Check that the output hiddenState is the same as the last time step of output dlY.

if extractdata(dlY(:,:,end)) == hiddenState
   disp("The hidden state and the last time step are equal.");
else 
   disp("The hidden state and the last time step are not equal.")
end
The hidden state and the last time step are equal.

You can use the hidden state and cell state to keep track of the state of the LSTM operation and input further sequential data.

Input Arguments

collapse all

Input data, specified as a dlarray with or without dimension labels or a numeric array. When dlX is not a formatted dlarray, you must specify the dimension label format using 'DataFormat',FMT. If dlX is a numeric array, at least one of H0, C0, weights, recurrentWeights, or bias must be a dlarray.

dlX must contain a sequence dimension labeled 'T'. If dlX has any spatial dimensions labeled 'S', they are flattened into the 'C' channel dimensions. If dlX has any unspecified dimensions labeled 'U', they must be singleton.

Data Types: single | double

Initial hidden state vector, specified as a dlarray with or without dimension labels or a numeric array.

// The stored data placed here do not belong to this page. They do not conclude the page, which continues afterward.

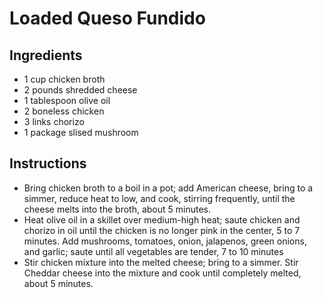 
# Loaded Queso Fundido

## Ingredients

- 1 cup chicken broth
- 2 pounds shredded cheese
- 1 tablespoon olive oil
- 2 boneless chicken
- 3 links chorizo
- 1 package slised mushroom

## Instructions

- Bring chicken broth to a boil in a pot; add American cheese, bring to a simmer, reduce heat to low, and cook, stirring frequently, until the cheese melts into the broth, about 5 minutes.
- Heat olive oil in a skillet over medium-high heat; saute chicken and chorizo in oil until the chicken is no longer pink in the center, 5 to 7 minutes. Add mushrooms, tomatoes, onion, jalapenos, green onions, and garlic; saute until all vegetables are tender, 7 to 10 minutes
- Stir chicken mixture into the melted cheese; bring to a simmer. Stir Cheddar cheese into the mixture and cook until completely melted, about 5 minutes.

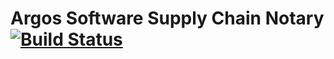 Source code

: Argos Software Supply Chain Notary [![Build Status](https://cloud.drone.io/api/badges/argosnotary/argos/status.svg)](https://cloud.drone.io/argosnotary/argos)
=============== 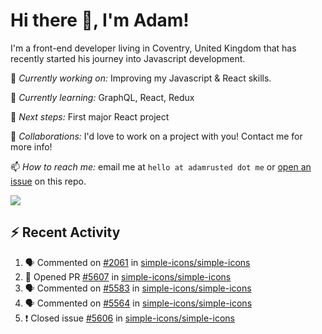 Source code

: # Hi there 👋, I'm Adam!

I'm a front-end developer living in Coventry, United Kingdom that has recently started his journey into Javascript development.

🔨 *Currently working on:* Improving my Javascript & React skills.

🌱 *Currently learning:* GraphQL, React, Redux

🎯 *Next steps:* First major React project

🤝 *Collaborations:* I'd love to work on a project with you! Contact me for more info!

📫 *How to reach me:* email me at `hello at adamrusted dot me` or [open an issue](https://github.com/adamrusted/adamrusted/issues/new) on this repo.

<a href="https://www.buymeacoffee.com/adamrusted" target="_blank"><img src="https://img.shields.io/static/v1?label=Buy%20Me%20A%20Coffee&message=adamrusted&color=FFDD00&logo=buy-me-a-coffee&logoColor=white"/></a>

## :zap: Recent Activity
<!--START_SECTION:activity-->
1. 🗣 Commented on [#2061](https://github.com/simple-icons/simple-icons/issues/2061) in [simple-icons/simple-icons](https://github.com/simple-icons/simple-icons)
2. 💪 Opened PR [#5607](https://github.com/simple-icons/simple-icons/pull/5607) in [simple-icons/simple-icons](https://github.com/simple-icons/simple-icons)
3. 🗣 Commented on [#5583](https://github.com/simple-icons/simple-icons/issues/5583) in [simple-icons/simple-icons](https://github.com/simple-icons/simple-icons)
4. 🗣 Commented on [#5564](https://github.com/simple-icons/simple-icons/issues/5564) in [simple-icons/simple-icons](https://github.com/simple-icons/simple-icons)
5. ❗️ Closed issue [#5606](https://github.com/simple-icons/simple-icons/issues/5606) in [simple-icons/simple-icons](https://github.com/simple-icons/simple-icons)
<!--END_SECTION:activity-->
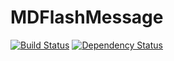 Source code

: # MDFlashMessage
[![Build Status](https://travis-ci.org/Madadata/MDFlashMessage.svg?branch=master)](https://travis-ci.org/Madadata/MDFlashMessage)
[![Dependency Status](https://dependencyci.com/github/Madadata/MDFlashMessage/badge)](https://dependencyci.com/github/Madadata/MDFlashMessage)
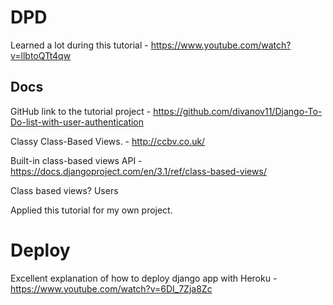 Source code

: # DPD

Learned a lot during this tutorial - https://www.youtube.com/watch?v=llbtoQTt4qw

## Docs

GitHub link to the tutorial project - https://github.com/divanov11/Django-To-Do-list-with-user-authentication

Classy Class-Based Views. - http://ccbv.co.uk/

Built-in class-based views API - https://docs.djangoproject.com/en/3.1/ref/class-based-views/

Class based views?
Users


Applied this tutorial for my own project.

# Deploy

Excellent explanation of how to deploy django app with Heroku - https://www.youtube.com/watch?v=6DI_7Zja8Zc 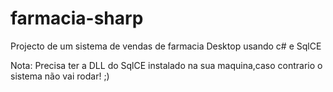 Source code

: # farmacia-sharp
Projecto de um sistema de vendas de farmacia Desktop usando c# e SqlCE

Nota: Precisa ter a DLL do SqlCE instalado na sua maquina,caso contrario o sistema não vai rodar!
;)
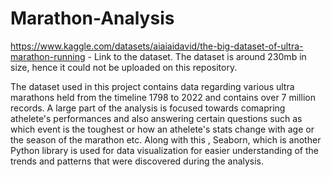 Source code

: # Marathon-Analysis

https://www.kaggle.com/datasets/aiaiaidavid/the-big-dataset-of-ultra-marathon-running - Link to the dataset. The dataset is around 230mb in size, hence it could not be uploaded on this repository.

The dataset used in this project contains data regarding various ultra marathons held from the timeline 1798 to 2022 and contains over 7 million records. 
A large part of the analysis is focused towards comapring athelete's performances and also answering certain questions such as which event is the toughest or how an athelete's stats change with age or the season of the marathon etc. 
Along with this , Seaborn, which is another Python library is used for data visualization for easier understanding of the trends and patterns that were discovered during the analysis.
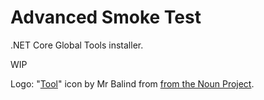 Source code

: # Advanced Smoke Test
.NET Core Global Tools installer.

WIP

Logo: "[Tool](https://thenounproject.com/term/tool/1287941/)" icon by Mr Balind from [from the Noun Project](http://thenounproject.com/).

If H0 is a formatted dlarray, it must contain a channel dimension labeled 'C' and optionally a batch dimension labeled 'B' with the same size as the 'B' dimension of dlX. If H0 does not have a 'B' dimension, the function uses the same hidden state vector for each observation in dlX.

The size of the 'C' dimension determines the number of hidden units. The size of the 'C' dimension of H0 must be equal to the size of the 'C' dimensions of C0.

If H0 is a not a formatted dlarray, the size of the first dimension determines the number of hidden units and must be the same size as the first dimension or the 'C' dimension of C0.

Data Types: single | double

Initial cell state vector, specified as a dlarray with or without dimension labels or a numeric array.

If C0 is a formatted dlarray, it must contain a channel dimension labeled 'C' and optionally a batch dimension labeled 'B' with the same size as the 'B' dimension of dlX. If C0 does not have a 'B' dimension, the function uses the same cell state vector for each observation in dlX.

The size of the 'C' dimension determines the number of hidden units. The size of the 'C' dimension of C0 must be equal to the size of the 'C' dimensions of H0.

If C0 is a not a formatted dlarray, the size of the first dimension determines the number of hidden units and must be the same size as the first dimension or the 'C' dimension of H0.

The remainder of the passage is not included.